What you should do: Range to output from the entries below: the line containing "( **implements CommonResponse** )*" through the line containing "news.content = entity.content;". Set it down exactly, ends included, nothing else.

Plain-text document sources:
****************

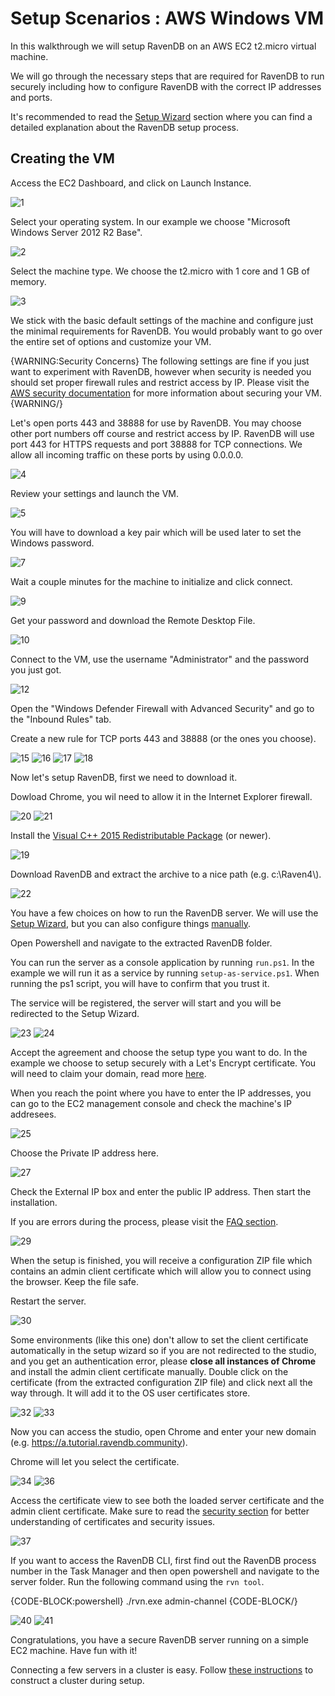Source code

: # Setup Scenarios : AWS Windows VM

In this walkthrough we will setup RavenDB on an AWS EC2 t2.micro virtual machine.

We will go through the necessary steps that are required for RavenDB to run securely including how to configure RavenDB 
with the correct IP addresses and ports.

It's recommended to read the [Setup Wizard](../../../start/installation/setup-wizard) section where you can find a detailed 
explanation about the RavenDB setup process.

## Creating the VM

Access the EC2 Dashboard,  and click on Launch Instance.

![1](images/aws-windows/1.png)

Select your operating system. In our example we choose "Microsoft Windows Server 2012 R2 Base".

![2](images/aws-windows/2.png)

Select the machine type. We choose the t2.micro with 1 core and 1 GB of memory.

![3](images/aws-windows/3.png)

We stick with the basic default settings of the machine and configure just the minimal requirements for RavenDB. 
You would probably want to go over the entire set of options and customize your VM. 

{WARNING:Security Concerns}
The following settings are fine if you just want to experiment with RavenDB, however when security is needed you should set 
proper firewall rules and restrict access by IP. Please visit the [AWS security documentation](https://docs.aws.amazon.com/AWSEC2/latest/UserGuide/EC2_Network_and_Security.html)
for more information about securing your VM.
{WARNING/}

Let's open ports 443 and 38888 for use by RavenDB. You may choose other port numbers off course and restrict access by IP.
RavenDB will use port 443 for HTTPS requests and port 38888 for TCP connections. We allow all incoming traffic on these ports by using 0.0.0.0.

![4](images/aws-windows/4.png)

Review your settings and launch the VM.

![5](images/aws-windows/5.png)

You will have to download a key pair which will be used later to set the Windows password.

![7](images/aws-windows/7.png)

Wait a couple minutes for the machine to initialize and click connect. 

![9](images/aws-windows/9.png)

Get your password and download the Remote Desktop File.

![10](images/aws-windows/10.png)

Connect to the VM, use the username "Administrator" and the password you just got.

![12](images/aws-windows/12.png)

Open the "Windows Defender Firewall with Advanced Security" and go to the "Inbound Rules" tab. 

Create a new rule for TCP ports 443 and 38888 (or the ones you choose).

![15](images/aws-windows/15.png)
![16](images/aws-windows/16.png)
![17](images/aws-windows/17.png)
![18](images/aws-windows/18.png)

Now let's setup RavenDB, first we need to download it. 

Dowload Chrome, you wil need to allow it in the Internet Explorer firewall.

![20](images/aws-windows/20.png)
![21](images/aws-windows/21.png)

Install the [Visual C++ 2015 Redistributable Package](https://support.microsoft.com/en-us/help/2977003/the-latest-supported-visual-c-downloads) (or newer).

![19](images/aws-windows/19.png)

Download RavenDB and extract the archive to a nice path (e.g. c:\Raven4\\).

![22](images/aws-windows/22.png)

You have a few choices on how to run the RavenDB server. 
We will use the [Setup Wizard](../../../start/installation/setup-wizard), but you can also configure things [manually](../../../start/installation/manual).

Open Powershell and navigate to the extracted RavenDB folder. 

You can run the server as a console application by running `run.ps1`. In the example we will run it as a service by running `setup-as-service.ps1`.
When running the ps1 script, you will have to confirm that you trust it.

The service will be registered, the server will start and you will be redirected to the Setup Wizard.

![23](images/aws-windows/39.png)
![24](images/aws-windows/24.png)

Accept the agreement and choose the setup type you want to do. In the example we choose to setup securely with a Let's Encrypt certificate.
You will need to claim your domain, read more [here](../../../start/installation/setup-wizard#secure-setup-with-a-let).

When you reach the point where you have to enter the IP addresses, you can go to the EC2 management console and check the machine's IP addresees.

![25](images/aws-windows/25.png)

Choose the Private IP address here.

![27](images/aws-windows/27.png)

Check the External IP box and enter the public IP address. Then start the installation.

If you are errors during the process, please visit the [FAQ section](../../../server/security/common-errors-and-faq).

![29](images/aws-windows/29.png)

When the setup is finished, you will receive a configuration ZIP file which contains an admin client certificate which will allow you to connect using the browser. Keep the file safe.

Restart the server. 

![30](images/aws-windows/30.png)

Some environments (like this one) don't allow to set the client certificate automatically in the setup wizard so if you are not redirected to the studio, and you get an authentication error, please **close all instances of Chrome** and install the admin client certificate manually. Double click on the certificate (from the extracted configuration ZIP file) and click next all the way through. It will add it to the OS user certificates store.

![32](images/aws-windows/32.png)
![33](images/aws-windows/33.png)

Now you can access the studio, open Chrome and enter your new domain (e.g. https://a.tutorial.ravendb.community).

Chrome will let you select the certificate. 

![34](images/aws-windows/34.png)
![36](images/aws-windows/36.png)

Access the certificate view to see both the loaded server certificate and the admin client certificate. Make sure to read the [security section](../../../server/security/overview) for better understanding of certificates and security issues.

![37](images/aws-windows/37.png)

If you want to access the RavenDB CLI, first find out the RavenDB process number in the Task Manager and then open powershell and navigate to the server folder. Run the following command using the `rvn tool`.

{CODE-BLOCK:powershell}
./rvn.exe admin-channel <pid>
{CODE-BLOCK/}

![40](images/aws-windows/40.png)
![41](images/aws-windows/41.png)
 
Congratulations, you have a secure RavenDB server running on a simple EC2 machine. Have fun with it!

Connecting a few servers in a cluster is easy. Follow [these instructions](../../../start/installation/setup-wizard#continuing-the-cluster-setup) to construct a cluster during setup.
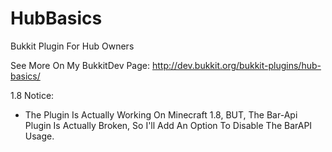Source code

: HubBasics
=========

Bukkit Plugin For Hub Owners

See More On My BukkitDev Page:
http://dev.bukkit.org/bukkit-plugins/hub-basics/

1.8 Notice:
- The Plugin Is Actually Working On Minecraft 1.8, BUT, The Bar-Api
Plugin Is Actually Broken, So I'll Add An Option To Disable The BarAPI
Usage.
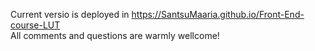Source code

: Current versio is deployed in https://SantsuMaaria.github.io/Front-End-course-LUT <br>
All comments and questions are warmly wellcome!
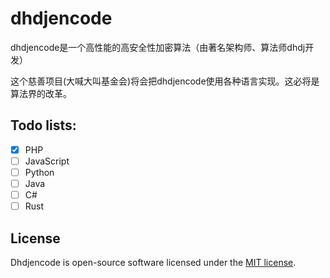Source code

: # dhdjencode

dhdjencode是一个高性能的高安全性加密算法（由著名架构师、算法师dhdj开发）

这个慈善项目(大喊大叫基金会)将会把dhdjencode使用各种语言实现。这必将是算法界的改革。

## Todo lists:

* [x] PHP  
* [ ] JavaScript
* [ ] Python
* [ ] Java
* [ ] C#
* [ ] Rust

## License

Dhdjencode is open-source software licensed under the [MIT license](https://opensource.org/licenses/MIT).
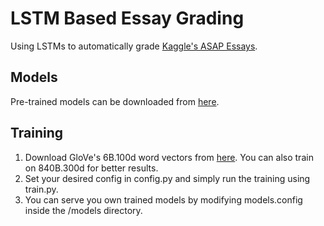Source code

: # LSTM Based Essay Grading
Using LSTMs to automatically grade [Kaggle's ASAP Essays](https://www.kaggle.com/c/asap-aes).

## Models
Pre-trained models can be downloaded from [here](https://www.kaggle.com/c/asap-aes).

## Training
1. Download GloVe's 6B.100d word vectors from [here](https://nlp.stanford.edu/projects/glove/). You can also train on 840B.300d for better results.
2. Set your desired config in config.py and simply run the training using train.py.
3. You can serve you own trained models by modifying models.config inside the /models directory.
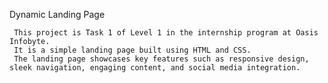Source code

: Dynamic Landing Page
     
     This project is Task 1 of Level 1 in the internship program at Oasis Infobyte. 
     It is a simple landing page built using HTML and CSS. 
     The landing page showcases key features such as responsive design, sleek navigation, engaging content, and social media integration.
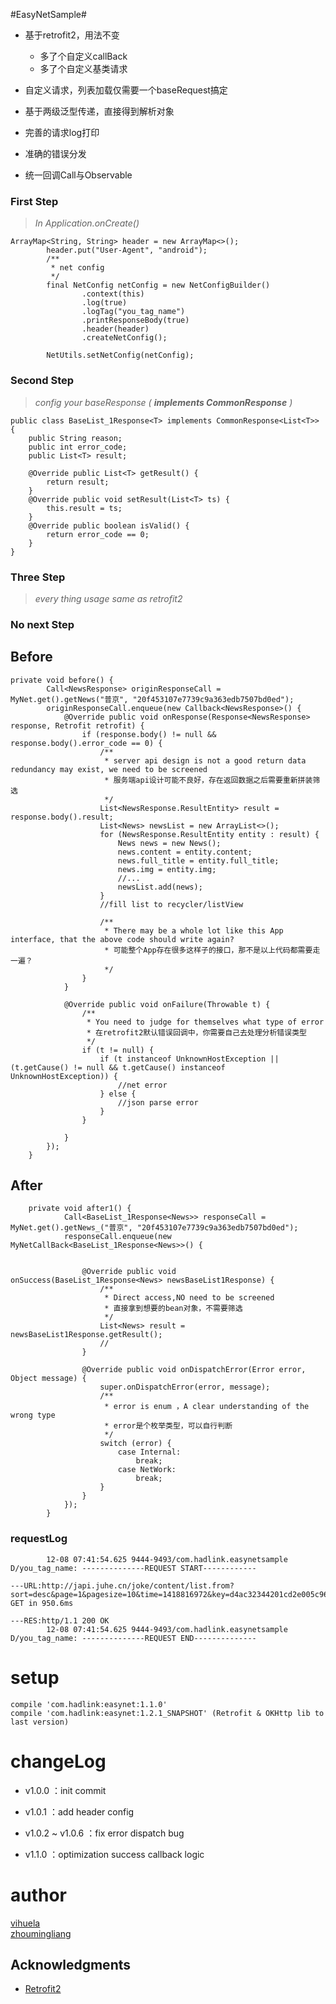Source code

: #EasyNetSample#

* 基于retrofit2，用法不变

    * 多了个自定义callBack
    * 多了个自定义基类请求
    
* 自定义请求，列表加载仅需要一个baseRequest搞定
* 基于两级泛型传递，直接得到解析对象
* 完善的请求log打印
* 准确的错误分发
* 统一回调Call与Observable



### First Step ###
> *In Application.onCreate()*
    
    
    ArrayMap<String, String> header = new ArrayMap<>();
            header.put("User-Agent", "android");
            /**
             * net config
             */
            final NetConfig netConfig = new NetConfigBuilder()
                    .context(this)
                    .log(true)
                    .logTag("you_tag_name")
                    .printResponseBody(true)
                    .header(header)
                    .createNetConfig();
    
            NetUtils.setNetConfig(netConfig);
    
### Second Step ###
> *config your baseResponse ( **implements CommonResponse** )*

    public class BaseList_1Response<T> implements CommonResponse<List<T>> {
        public String reason;
        public int error_code;
        public List<T> result;
    
        @Override public List<T> getResult() {
            return result;
        }
        @Override public void setResult(List<T> ts) {
            this.result = ts;
        }
        @Override public boolean isValid() {
            return error_code == 0;
        }
    }

### Three Step ###
> *every thing usage same as retrofit2*

### No next Step ###
## Before ##
   

    private void before() {
            Call<NewsResponse> originResponseCall = MyNet.get().getNews("普京", "20f453107e7739c9a363edb7507bd0ed");
            originResponseCall.enqueue(new Callback<NewsResponse>() {
                @Override public void onResponse(Response<NewsResponse> response, Retrofit retrofit) {
                    if (response.body() != null && response.body().error_code == 0) {
                        /**
                         * server api design is not a good return data redundancy may exist, we need to be screened
                         * 服务端api设计可能不良好，存在返回数据之后需要重新拼装筛选
                         */
                        List<NewsResponse.ResultEntity> result = response.body().result;
                        List<News> newsList = new ArrayList<>();
                        for (NewsResponse.ResultEntity entity : result) {
                            News news = new News();
                            news.content = entity.content;
                            news.full_title = entity.full_title;
                            news.img = entity.img;
                            //...
                            newsList.add(news);
                        }
                        //fill list to recycler/listView
    
                        /**
                         * There may be a whole lot like this App interface, that the above code should write again?
                         * 可能整个App存在很多这样子的接口，那不是以上代码都需要走一遍？
                         */
                    }
                }
    
                @Override public void onFailure(Throwable t) {
                    /**
                     * You need to judge for themselves what type of error
                     * 在retrofit2默认错误回调中，你需要自己去处理分析错误类型
                     */
                    if (t != null) {
                        if (t instanceof UnknownHostException || (t.getCause() != null && t.getCause() instanceof UnknownHostException)) {
                            //net error
                        } else {
                            //json parse error
                        }
                    }
    
                }
            });
        }

## After ##
        private void after1() {
                Call<BaseList_1Response<News>> responseCall = MyNet.get().getNews_("普京", "20f453107e7739c9a363edb7507bd0ed");
                responseCall.enqueue(new MyNetCallBack<BaseList_1Response<News>>() {
        
        
                    @Override public void onSuccess(BaseList_1Response<News> newsBaseList1Response) {
                        /**
                         * Direct access,NO need to be screened
                         * 直接拿到想要的bean对象，不需要筛选
                         */
                        List<News> result = newsBaseList1Response.getResult();
                        //
                    }
        
                    @Override public void onDispatchError(Error error, Object message) {
                        super.onDispatchError(error, message);
                        /**
                         * error is enum ，A clear understanding of the wrong type
                         * error是个枚举类型，可以自行判断
                         */
                        switch (error) {
                            case Internal:
                                break;
                            case NetWork:
                                break;
                        }
                    }
                });
            }
            
### requestLog ###
            12-08 07:41:54.625 9444-9493/com.hadlink.easynetsample D/you_tag_name: --------------REQUEST START------------
                                                                                   ---URL:http://japi.juhe.cn/joke/content/list.from?sort=desc&page=1&pagesize=10&time=1418816972&key=d4ac32344201cd2e005c966e08271702 GET in 950.6ms
                                                                                   ---RES:http/1.1 200 OK
            12-08 07:41:54.625 9444-9493/com.hadlink.easynetsample D/you_tag_name: --------------REQUEST END--------------
# setup

    compile 'com.hadlink:easynet:1.1.0'
    compile 'com.hadlink:easynet:1.2.1_SNAPSHOT' (Retrofit & OKHttp lib to last version)
    
# changeLog
    
* v1.0.0 ：init commit
     
* v1.0.1 ：add header config
     
* v1.0.2 ~ v1.0.6 ：fix error dispatch bug

* v1.1.0 ：optimization success callback logic

    
# author

[vihuela](https://github.com/vihuela)  
[zhoumingliang](https://github.com/zhoumingliang)  

## Acknowledgments

 - [Retrofit2](http://square.github.io/retrofit)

****************

Written answer:
> *config your baseResponse ( **implements CommonResponse** )*

    public class BaseList_1Response<T> implements CommonResponse<List<T>> {
        public String reason;
        public int error_code;
        public List<T> result;
    
        @Override public List<T> getResult() {
            return result;
        }
        @Override public void setResult(List<T> ts) {
            this.result = ts;
        }
        @Override public boolean isValid() {
            return error_code == 0;
        }
    }

### Three Step ###
> *every thing usage same as retrofit2*

### No next Step ###
## Before ##
   

    private void before() {
            Call<NewsResponse> originResponseCall = MyNet.get().getNews("普京", "20f453107e7739c9a363edb7507bd0ed");
            originResponseCall.enqueue(new Callback<NewsResponse>() {
                @Override public void onResponse(Response<NewsResponse> response, Retrofit retrofit) {
                    if (response.body() != null && response.body().error_code == 0) {
                        /**
                         * server api design is not a good return data redundancy may exist, we need to be screened
                         * 服务端api设计可能不良好，存在返回数据之后需要重新拼装筛选
                         */
                        List<NewsResponse.ResultEntity> result = response.body().result;
                        List<News> newsList = new ArrayList<>();
                        for (NewsResponse.ResultEntity entity : result) {
                            News news = new News();
                            news.content = entity.content;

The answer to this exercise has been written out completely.